__Your task__
Using the data below, find how many lines include the word "YouTubeチャンネル" and report that figure alone.

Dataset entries
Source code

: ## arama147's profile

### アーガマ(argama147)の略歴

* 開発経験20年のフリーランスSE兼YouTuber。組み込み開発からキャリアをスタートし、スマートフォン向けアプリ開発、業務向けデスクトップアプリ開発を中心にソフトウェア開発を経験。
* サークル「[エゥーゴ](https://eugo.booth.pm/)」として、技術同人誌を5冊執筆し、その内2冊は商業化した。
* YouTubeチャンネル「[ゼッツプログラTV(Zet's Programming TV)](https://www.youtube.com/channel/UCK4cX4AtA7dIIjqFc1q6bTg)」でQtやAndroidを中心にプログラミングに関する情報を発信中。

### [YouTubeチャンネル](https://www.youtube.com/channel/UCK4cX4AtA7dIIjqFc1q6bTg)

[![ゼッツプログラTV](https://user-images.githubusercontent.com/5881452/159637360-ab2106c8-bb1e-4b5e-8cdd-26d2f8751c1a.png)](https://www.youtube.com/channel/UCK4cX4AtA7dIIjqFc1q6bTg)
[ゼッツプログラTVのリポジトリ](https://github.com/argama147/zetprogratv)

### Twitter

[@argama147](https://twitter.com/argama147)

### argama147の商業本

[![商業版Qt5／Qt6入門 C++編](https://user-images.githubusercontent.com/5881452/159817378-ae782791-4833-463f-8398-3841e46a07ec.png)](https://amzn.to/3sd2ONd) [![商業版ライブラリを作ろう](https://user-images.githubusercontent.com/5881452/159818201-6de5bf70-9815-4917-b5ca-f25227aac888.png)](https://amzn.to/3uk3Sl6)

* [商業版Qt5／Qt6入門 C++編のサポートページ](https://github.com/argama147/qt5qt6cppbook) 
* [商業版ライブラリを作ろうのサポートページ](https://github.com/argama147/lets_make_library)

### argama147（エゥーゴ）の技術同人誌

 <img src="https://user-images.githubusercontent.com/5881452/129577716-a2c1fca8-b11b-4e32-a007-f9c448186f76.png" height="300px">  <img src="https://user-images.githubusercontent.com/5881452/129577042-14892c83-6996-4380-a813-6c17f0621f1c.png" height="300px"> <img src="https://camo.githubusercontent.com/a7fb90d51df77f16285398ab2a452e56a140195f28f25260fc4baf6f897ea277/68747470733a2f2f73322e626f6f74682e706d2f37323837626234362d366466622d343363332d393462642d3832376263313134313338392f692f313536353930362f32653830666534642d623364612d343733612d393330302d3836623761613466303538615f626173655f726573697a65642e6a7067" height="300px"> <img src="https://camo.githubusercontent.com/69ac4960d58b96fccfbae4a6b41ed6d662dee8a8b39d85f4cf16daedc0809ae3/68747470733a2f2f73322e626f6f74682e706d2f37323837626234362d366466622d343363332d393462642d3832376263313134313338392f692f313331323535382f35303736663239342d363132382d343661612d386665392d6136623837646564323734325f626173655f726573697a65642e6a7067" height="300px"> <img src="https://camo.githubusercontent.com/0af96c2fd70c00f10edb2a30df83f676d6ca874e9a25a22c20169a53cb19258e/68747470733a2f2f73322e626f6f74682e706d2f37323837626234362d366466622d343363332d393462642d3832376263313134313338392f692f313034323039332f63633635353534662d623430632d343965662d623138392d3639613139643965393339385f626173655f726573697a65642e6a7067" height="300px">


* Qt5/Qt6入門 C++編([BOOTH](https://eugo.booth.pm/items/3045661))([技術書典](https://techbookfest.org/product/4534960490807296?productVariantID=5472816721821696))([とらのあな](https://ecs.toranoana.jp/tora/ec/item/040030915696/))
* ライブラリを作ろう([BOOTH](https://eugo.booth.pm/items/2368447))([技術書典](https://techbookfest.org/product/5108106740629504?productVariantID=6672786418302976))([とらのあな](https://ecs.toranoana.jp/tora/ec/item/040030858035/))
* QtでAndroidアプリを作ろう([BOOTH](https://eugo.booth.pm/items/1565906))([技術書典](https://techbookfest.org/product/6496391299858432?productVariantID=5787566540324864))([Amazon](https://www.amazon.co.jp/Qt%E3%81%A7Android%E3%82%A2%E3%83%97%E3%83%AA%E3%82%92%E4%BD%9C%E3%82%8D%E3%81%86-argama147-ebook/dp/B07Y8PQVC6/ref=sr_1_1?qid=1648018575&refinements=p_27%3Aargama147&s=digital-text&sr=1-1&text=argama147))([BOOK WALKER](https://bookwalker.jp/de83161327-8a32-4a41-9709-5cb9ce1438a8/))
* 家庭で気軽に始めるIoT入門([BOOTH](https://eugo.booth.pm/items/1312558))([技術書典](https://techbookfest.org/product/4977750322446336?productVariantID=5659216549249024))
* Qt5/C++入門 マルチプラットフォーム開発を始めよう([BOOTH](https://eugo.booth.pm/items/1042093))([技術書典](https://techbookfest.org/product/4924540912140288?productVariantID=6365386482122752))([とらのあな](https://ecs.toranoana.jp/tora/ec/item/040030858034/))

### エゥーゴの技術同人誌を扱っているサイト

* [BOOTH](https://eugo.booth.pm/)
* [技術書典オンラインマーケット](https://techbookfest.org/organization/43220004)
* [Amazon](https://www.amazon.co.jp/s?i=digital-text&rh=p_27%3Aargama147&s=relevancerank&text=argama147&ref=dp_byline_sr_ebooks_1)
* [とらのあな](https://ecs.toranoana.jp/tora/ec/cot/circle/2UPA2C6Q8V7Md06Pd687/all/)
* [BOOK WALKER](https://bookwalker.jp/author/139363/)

__Task output__
2